I big e cyber security
La questione delle National security letter (Nsl), usate dal governo federale per ottenere informazioni inerenti la sicurezza nazionale, è da lunga data al centro di polemiche e lamentele da parte delle società tecnologiche; un tema che - racconta The Hill - è stato sollevato durante l'incontro da Eric Grosse, vicepresidente per la sicurezza informatica di Google. Quest'ultimo ha sottolineato come l'uso delle Nsl possa alla lunga deteriorare il rapporto di fiducia tra il governo e il settore privato. I big della Silicon Valley hanno ripetutamente condannato l'utilizzo di questo strumento da parte del governo per ottenere informazioni su utenti oggetto di sospetti o indagini detenute dalle compagnie. I dirigenti delle società presenti hanno dunque chiesto alla Cenc di limitare il ricorso a questa pratica.

Informazioni su minacce informatiche
Altro argomento sul quale le compagnie hanno richiesto un intervento del governo è quello di incrementare lo scambio di informazioni sulle minacce informatiche. Le agenzie governative rilevano frequentemente nuove forme di malware e altre insidie nel cyber spazio le cui specifiche però non verrebbero condivise con il mondo dell'industria come questo vorrebbe. Una situazione che però starebbe cambiando, grazie a una serie di programmi avviati dal Dhs e dalle agenzie governative per rafforzare la partnership pubblico-privato. La Cenc emetterà presumibilmente le proprie raccomandazioni in tema di cyber security a dicembre.
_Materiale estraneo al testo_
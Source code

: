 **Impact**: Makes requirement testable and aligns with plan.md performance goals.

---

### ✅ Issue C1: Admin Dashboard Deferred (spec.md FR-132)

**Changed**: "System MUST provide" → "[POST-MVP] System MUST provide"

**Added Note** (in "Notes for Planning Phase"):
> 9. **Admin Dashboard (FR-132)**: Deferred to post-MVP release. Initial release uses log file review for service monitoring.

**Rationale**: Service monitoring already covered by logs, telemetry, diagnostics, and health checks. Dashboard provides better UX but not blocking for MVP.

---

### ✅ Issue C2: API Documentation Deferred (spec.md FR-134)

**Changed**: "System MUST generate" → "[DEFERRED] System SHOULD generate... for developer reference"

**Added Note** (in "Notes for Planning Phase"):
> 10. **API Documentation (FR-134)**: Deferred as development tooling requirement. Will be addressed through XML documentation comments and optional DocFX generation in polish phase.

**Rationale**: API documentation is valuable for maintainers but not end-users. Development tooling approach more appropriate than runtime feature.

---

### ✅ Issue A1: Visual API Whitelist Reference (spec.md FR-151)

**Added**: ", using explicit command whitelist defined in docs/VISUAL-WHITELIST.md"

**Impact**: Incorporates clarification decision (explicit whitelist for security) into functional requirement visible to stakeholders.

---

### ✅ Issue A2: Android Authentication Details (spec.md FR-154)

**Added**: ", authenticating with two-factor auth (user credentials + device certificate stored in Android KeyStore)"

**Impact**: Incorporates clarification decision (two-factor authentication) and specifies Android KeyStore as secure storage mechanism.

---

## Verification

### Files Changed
L’India entra a far parte del Gge
Intanto anche l’India, che fino a ora era rimasta esclusa, entrerà a far parte del Group of Governmental Experts (Gge), un organismo istituito sulla base di una risoluzione adottata nel 1999 dall'Assemblea Generale dell’ONU per promuovere la cooperazione multilaterale nel campo della sicurezza informatica. Il Gge, costituito per quattro volte negli ultimi anni, ha permesso di aprire un dibattito con i maggiori attori nazionali del cyber spazio su tematiche quali il controllo delle armi cibernetiche, l'applicazione del diritto bellico al cyber spazio e la deterrenza strategica. L'India è stata assente per tre anni da questo gruppo - finora composto da 15 Stati ma il numero arriverà a 20 nel corso di quest'anno, includendo Paesi come Israele, Australia, Singapore e Brasile - per ragioni legate alla regola della rotazione geografica fatta propria dalle Nazioni Unite. Il Gge del 2016 potrebbe essere, secondo gli addetti ai lavori, l'ultimo del suo genere. Nel caso in cui gli Stati partecipanti riuscissero a trovare un compromesso, il documento che ne risulterebbe potrebbe costituire la base per un futuro trattato sulle operazioni nel cyber spazio. Ma gli ostacoli da superare sono numerosi, dicono gli addetti ai lavori: ad esempio l'opposizione della Cina ad estendere le norme della Carta Onu sull'uso della forza e l'autodifesa al cyber spazio, o il trattamento da accordare alle armi cibernetiche o ancora il ruolo e la responsabilità in caso di attacchi informatici da parte di attori non statali.